▶ [WHAT TO WORK ON]:
Exactly reproduce the entries, dropping any pictures from your copy.

▶ [EXERCISE INPUTS]:
-----

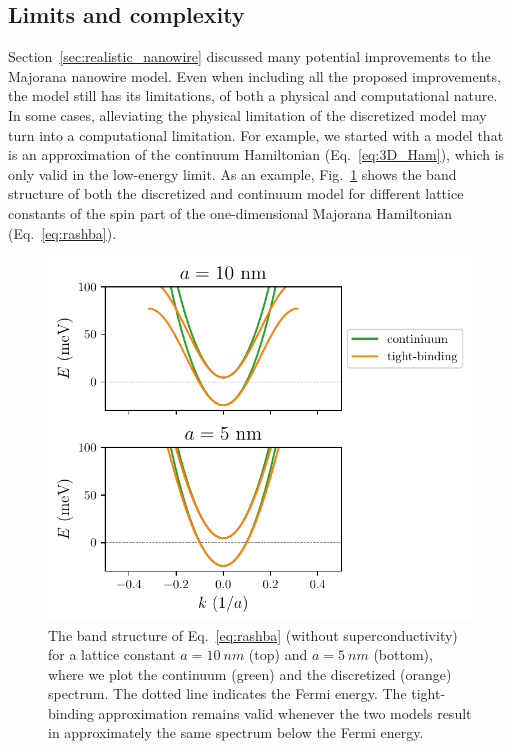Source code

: \subsection{Limits and complexity}
Section~\ref{sec:realistic_nanowire} discussed many potential improvements to the Majorana nanowire model.
Even when including all the proposed improvements, the model still has its limitations, of both a physical and computational nature.
In some cases, alleviating the physical limitation of the discretized model may turn into a computational limitation.
For example, we started with a model that is an approximation of the continuum Hamiltonian (Eq.~\eqref{eq:3D_Ham}), which is only valid in the low-energy limit.
As an example, Fig.~\ref{fig:discretization-approximation} shows the band structure of both the discretized and continuum model for different lattice constants of the spin part of the one-dimensional Majorana Hamiltonian (Eq.~\eqref{eq:rashba}).
\begin{figure}[!htb]
\begin{center}
\includegraphics{chapter_introduction/figures/discretization-approximation.pdf}
\caption{
The band structure of Eq.~\eqref{eq:rashba} (without superconductivity) for a lattice constant $a=\SI{10}{nm}$ (top) and $a=\SI{5}{nm}$ (bottom), where we plot the continuum (green) and the discretized (orange) spectrum.
The dotted line indicates the Fermi energy.
The tight-binding approximation remains valid whenever the two models result in approximately the same spectrum below the Fermi energy.
\label{fig:discretization-approximation}}
\end{center}
\end{figure}
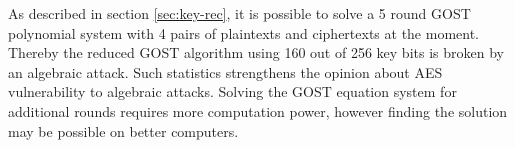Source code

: As described in section \ref{sec:key-rec}, it is possible to solve a 5 round
GOST polynomial system with 4 pairs of plaintexts and ciphertexts at the
moment. Thereby the reduced GOST algorithm using 160 out of 256 key bits is
broken by an algebraic attack. Such statistics strengthens the opinion about
AES vulnerability to algebraic attacks. Solving the GOST equation system for
additional rounds requires more computation power, however finding the solution
may be possible on better computers. 


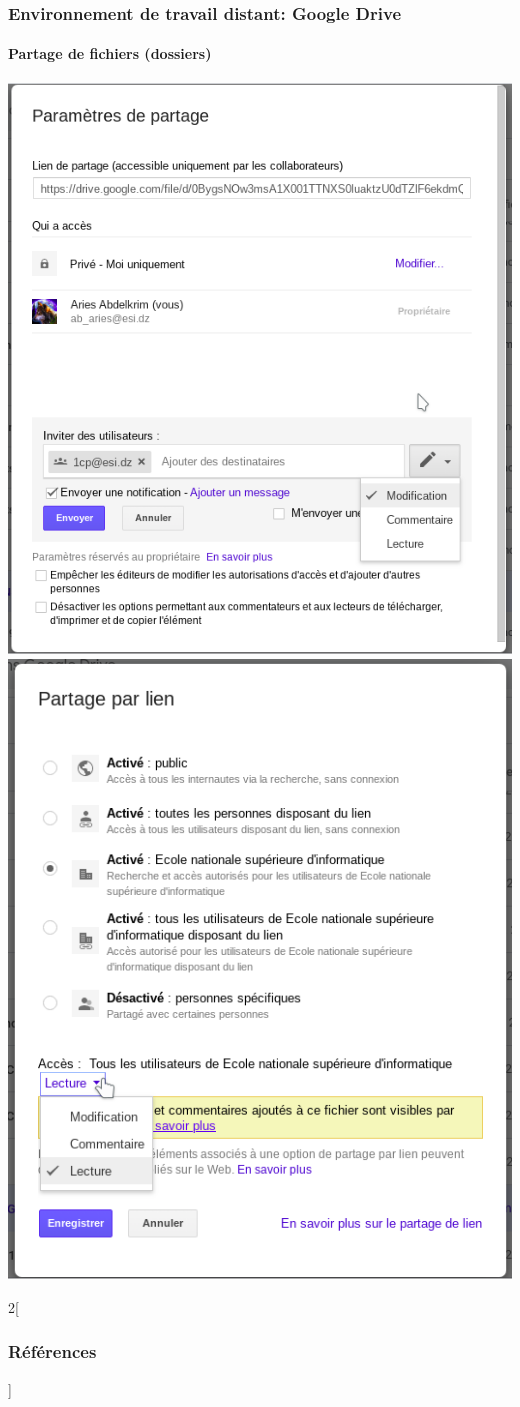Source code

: \documentclass[xcolor=table]{beamer}
\begin{document}
\begin{frame}
\frametitle{Environnement de travail distant: Google Drive}
\framesubtitle{Partage de fichiers (dossiers)}

\begin{center}
	\includegraphics[width=
	.45\textwidth]{../img/Bweb01-environnement/drive-share1.png}
	\includegraphics[width=
	.45\textwidth]{../img/Bweb01-environnement/drive-share2.png}
\end{center}

\end{frame}

\nocite{*}
%
% 

\begin{multicols*}{2}[\frametitle{Références}]%
	\tiny
	
	
\end{multicols*}
\end{document}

-----

▶ [REPLY TO THE TASK]:
Source code

: \subsection{Limits and complexity}
Section~\ref{sec:realistic_nanowire} discussed many potential improvements to the Majorana nanowire model.
Even when including all the proposed improvements, the model still has its limitations, of both a physical and computational nature.
In some cases, alleviating the physical limitation of the discretized model may turn into a computational limitation.
For example, we started with a model that is an approximation of the continuum Hamiltonian (Eq.~\eqref{eq:3D_Ham}), which is only valid in the low-energy limit.
As an example, Fig.~\ref{fig:discretization-approximation} shows the band structure of both the discretized and continuum model for different lattice constants of the spin part of the one-dimensional Majorana Hamiltonian (Eq.~\eqref{eq:rashba}).
\begin{figure}[!htb]
\begin{center}
\includegraphics{chapter_introduction/figures/discretization-approximation.pdf}
\caption{
The band structure of Eq.~\eqref{eq:rashba} (without superconductivity) for a lattice constant $a=\SI{10}{nm}$ (top) and $a=\SI{5}{nm}$ (bottom), where we plot the continuum (green) and the discretized (orange) spectrum.
The dotted line indicates the Fermi energy.
The tight-binding approximation remains valid whenever the two models result in approximately the same spectrum below the Fermi energy.
\label{fig:discretization-approximation}}
\end{center}
\end{figure}
Source code

: As described in section \ref{sec:key-rec}, it is possible to solve a 5 round
GOST polynomial system with 4 pairs of plaintexts and ciphertexts at the
moment. Thereby the reduced GOST algorithm using 160 out of 256 key bits is
broken by an algebraic attack. Such statistics strengthens the opinion about
AES vulnerability to algebraic attacks. Solving the GOST equation system for
additional rounds requires more computation power, however finding the solution
may be possible on better computers. 


Source code

: \documentclass[xcolor=table]{beamer}
\begin{document}
\begin{frame}
\frametitle{Environnement de travail distant: Google Drive}
\framesubtitle{Partage de fichiers (dossiers)}

\begin{center}
	\includegraphics[width=
	.45\textwidth]{../img/Bweb01-environnement/drive-share1.png}
	\includegraphics[width=
	.45\textwidth]{../img/Bweb01-environnement/drive-share2.png}
\end{center}

\end{frame}

\nocite{*}
%
% 

\begin{multicols*}{2}[\frametitle{Références}]%
	\tiny
	
	
\end{multicols*}
\end{document}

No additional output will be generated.